June and Tony spent a contented few weeks walking and sitting in parks eating ice creams while their newborn slept, and then, after the phoney war, the job of being a husband and a father started properly. It turned out to be a difficult job too. The baby had made everything seem solid and frightening, and Tony was finding it much harder to breathe, all of a sudden. If being part of a family was a job like any other, then Tony would have been counting the days until Christmas, and the other holidays to come, but there was no respite, and there never would be. He didn’t even enjoy the return to the office, because he had a living to earn – a proper, serious living, enough for three people. Everything was down to him, now that June had given up work. He had to turn the contents of his head into prams and rusks and reins and mortgage payments, and suddenly there seemed to be less in there than he’d hoped.
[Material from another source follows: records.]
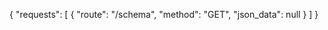 {
  "requests": [
    {
      "route": "/schema",
      "method": "GET",
      "json_data": null
    }
  ]
}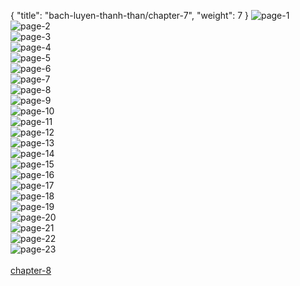 { "title": "bach-luyen-thanh-than/chapter-7", "weight": 7 }
<img src="bach-luyen-thanh-than_0007_01-5127177b2d2ef5f07a2bc1576991bf44.webp" alt="page-1" origin="http://4.bp.blogspot.com/-H1cHVHVdqDc/VklhgF58_oI/AAAAAAABFlc/cN3On5m6e8g/s0/1.jpeg"><br/>
<img src="bach-luyen-thanh-than_0007_02-045afc3f9265e186aa693a8d562cd3bb.webp" alt="page-2" origin="http://3.bp.blogspot.com/-2P2bSsZy-pA/VklhjbIv_EI/AAAAAAABFmU/Jh1CZ5gLiJo/s0/2.jpeg"><br/>
<img src="bach-luyen-thanh-than_0007_03-342f081bf49fd302bcde9a35c6f4ea7c.webp" alt="page-3" origin="http://1.bp.blogspot.com/-gHtnXl0-SAA/VklhlbjYIcI/AAAAAAABFmw/KB0s8UwM_C8/s0/3.jpeg"><br/>
<img src="bach-luyen-thanh-than_0007_04-aba8d77a7971002e23a0e3d5a6c5a019.webp" alt="page-4" origin="http://3.bp.blogspot.com/-NmGd6lTw_l0/VklhlfeGWkI/AAAAAAABFm4/TaRJiBNZgSw/s0/4.jpeg"><br/>
<img src="bach-luyen-thanh-than_0007_05-dcb49d2ebc7edda7268cbdeb3718ad3b.webp" alt="page-5" origin="http://3.bp.blogspot.com/-_BOIRxcFw3M/VklhljEeDSI/AAAAAAABFm8/NNXKm500NDQ/s0/5.jpeg"><br/>
<img src="bach-luyen-thanh-than_0007_06-0986c10ec6576d5586a04aea929092b9.webp" alt="page-6" origin="http://3.bp.blogspot.com/-ahLg6euKkfE/VklhmJ7FARI/AAAAAAABFnA/W_eIQDgvCyw/s0/6.jpeg"><br/>
<img src="bach-luyen-thanh-than_0007_07-36680d4751f02964c4feab47e817a68e.webp" alt="page-7" origin="http://4.bp.blogspot.com/-IPnH1Dx_0ao/VklhmnTO67I/AAAAAAABFnI/dx4JCT9nNVY/s0/7.jpeg"><br/>
<img src="bach-luyen-thanh-than_0007_08-fe9e7492b44dcb500aa096e09aba9325.webp" alt="page-8" origin="http://1.bp.blogspot.com/-Cs1OO_DFrzU/Vklhmm2Sx8I/AAAAAAABFnE/eo65WFu0sLU/s0/8.jpeg"><br/>
<img src="bach-luyen-thanh-than_0007_09-85472ebbc8dab908fe00282abf6bcdc0.webp" alt="page-9" origin="http://4.bp.blogspot.com/-pGOwEh0LXZw/VklhnKQLK2I/AAAAAAABFnU/Y9YAI0dpi90/s0/9.jpeg"><br/>
<img src="bach-luyen-thanh-than_0007_10-370736234e99d9345aa8ff032df58b80.webp" alt="page-10" origin="http://2.bp.blogspot.com/-tmioCbMpt7I/Vklhf8zdYJI/AAAAAAABFlY/GmjXKQSKmOk/s0/10.jpeg"><br/>
<img src="bach-luyen-thanh-than_0007_11-4a9f2ab574011ecc5eb0fb6e9c564acb.webp" alt="page-11" origin="http://1.bp.blogspot.com/-HcZFdmbcg1E/VklhgxdemBI/AAAAAAABFlg/JVItwgUimd0/s0/11.jpeg"><br/>
<img src="bach-luyen-thanh-than_0007_12-84e44e23b5ab3c302487eb53fb416756.webp" alt="page-12" origin="http://3.bp.blogspot.com/-dRMA_flBZxY/VklhhBL8l3I/AAAAAAABFlo/a9JfzoqdcYo/s0/12.jpeg"><br/>
<img src="bach-luyen-thanh-than_0007_13-a70ba0bb4ea9f07f83b5a10e92bab003.webp" alt="page-13" origin="http://3.bp.blogspot.com/-A8yUUNur-Xk/VklhhDAgGPI/AAAAAAABFlk/EcwagDu6a5w/s0/13.jpeg"><br/>
<img src="bach-luyen-thanh-than_0007_14-787b50c8191b6603ac45d3a0c5feeb3f.webp" alt="page-14" origin="http://2.bp.blogspot.com/-O0QhoL-6aQo/VklhhsbR0WI/AAAAAAABFls/6UNWvA0MF1Q/s0/14.jpeg"><br/>
<img src="bach-luyen-thanh-than_0007_15-859cac0653bf489ea969b246db7a775e.webp" alt="page-15" origin="http://4.bp.blogspot.com/-8mbv4N-xG3E/Vklhh3TTMSI/AAAAAAABFl0/3d54cn_QQG8/s0/15.jpeg"><br/>
<img src="bach-luyen-thanh-than_0007_16-99dbf378204325f1a191339625a40312.webp" alt="page-16" origin="http://4.bp.blogspot.com/-Q16nuvzJo0I/VklhiMB2jmI/AAAAAAABFl8/wXXNmx8DAvk/s0/16.jpeg"><br/>
<img src="bach-luyen-thanh-than_0007_17-cbe7fd25ff41c98e9dcc04c2eaf4a310.webp" alt="page-17" origin="http://4.bp.blogspot.com/-1vdDn2EocqE/VklhiQzj6zI/AAAAAAABFmA/xuxZ0rvwdFM/s0/17.jpeg"><br/>
<img src="bach-luyen-thanh-than_0007_18-11f7b722cda4b9978beb7eeef628349b.webp" alt="page-18" origin="http://1.bp.blogspot.com/-kmne9z9ACPE/VklhipMQ-hI/AAAAAAABFmE/1l42_0CeUwA/s0/18.jpeg"><br/>
<img src="bach-luyen-thanh-than_0007_19-30004f811257c23d54b92aa11ebb1f39.webp" alt="page-19" origin="http://1.bp.blogspot.com/-7gOEKPEkyAQ/VklhjSZSCvI/AAAAAAABFmQ/FWhTCHA0M78/s0/19.jpeg"><br/>
<img src="bach-luyen-thanh-than_0007_20-27a6ac8e3af85df556c071f65b8d0b08.webp" alt="page-20" origin="http://2.bp.blogspot.com/-2VMLM7vFfiA/VklhjsKM6-I/AAAAAAABFmc/MnFZIbyp-es/s0/20.jpeg"><br/>
<img src="bach-luyen-thanh-than_0007_21-966247dcfcc8b4806c26ce58acb18609.webp" alt="page-21" origin="http://4.bp.blogspot.com/-z-jaaUOMiXU/VklhkVFhjrI/AAAAAAABFmg/1tK7eFbH71o/s0/21.jpeg"><br/>
<img src="bach-luyen-thanh-than_0007_22-5a2367c540abe303d21297db7420fbf4.webp" alt="page-22" origin="http://3.bp.blogspot.com/-20XDKIrJTaQ/Vklhkk3GsUI/AAAAAAABFmk/Ni2jxGSGCO8/s0/22.jpeg"><br/>
<img src="bach-luyen-thanh-than_0007_23-2c72da0b6ccb197ba812c59043f68bc0.webp" alt="page-23" origin="http://2.bp.blogspot.com/-SWJHMb1_nvY/VklhkwwejpI/AAAAAAABFmo/Le-sHLSes9s/s0/23.jpeg"><br/>
<br/><a class="nextchap" href="/bach-luyen-thanh-than/chapter-8">chapter-8</a>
Each listless hour spent shooting paperclips at the light fittings with a rubber band, or listening to music on the record player they kept in the office, seemed ominous, rather than an indulgent part of the routine. Could he seriously keep this going for ever? Was it really possible to come up with enough ideas – for lines, jokes, characters, plots, episodes – to feed and clothe and educate a child?

 

He was relying on Bill, and Bill had disappeared. He came to the office every day, but he wasn’t there, and didn’t even seem to want to be there. He spent most of the time playing the Beatles’ Revolver LP over and over and over again, until Tony started to dislike it.

 

‘Do you remember when they were all “I love you yeah yeah yeah”?’ said Bill.

 

‘ “She loves you”, I think,’ said Tony.

 

‘Same difference.’

 

‘What about it anyway?’

 

‘They’ve gone from that to this in whatever it is … three years. Where have we gone?’

 

‘Where do you want to go? Where should we be going?’

 

‘Moving.’

 

‘Moving where?’

 

‘I can’t think of a single new permutation of domestic life. The in-laws to stay. Going to stay with the in-laws. Anniversaries. Embarrassing dinner parties at home. Embarrassing dinner parties out. Babies. Bathrooms. Nannies. New carpets.’

 

‘Moving!’ said Tony. ‘That’s brilliant! “The New House”.’

 

Bill shrugged.

 

‘Might as well. We haven’t got anything else.’

 

‘You don’t seem very excited about it.’

 

‘It’s not a seam we’re going to be mining in five years’ time, is it? If we’re still banging on about it in episode two we’ll be stretching it thin.’

 

‘What’s brought this on?’

 

‘I dunno.’

 

‘Till Death Us Do Part?’

 

The series was showing now, and everybody was talking about it, and nobody was talking about Barbara (and Jim) any more because nobody ever talked about two television programmes at once, especially when one of them was old hat. Alf Ramsey had turned into Alf Garnett – Alf Ramsey had just won the World Cup for England, and nobody, least of all the BBC, wanted his newly hallowed name besmirched by the fictional character’s bigotry and belligerence. But otherwise Alf was the same character, and, somewhat alarmingly, the people of Britain loved him, in ways that his creator might not have intended.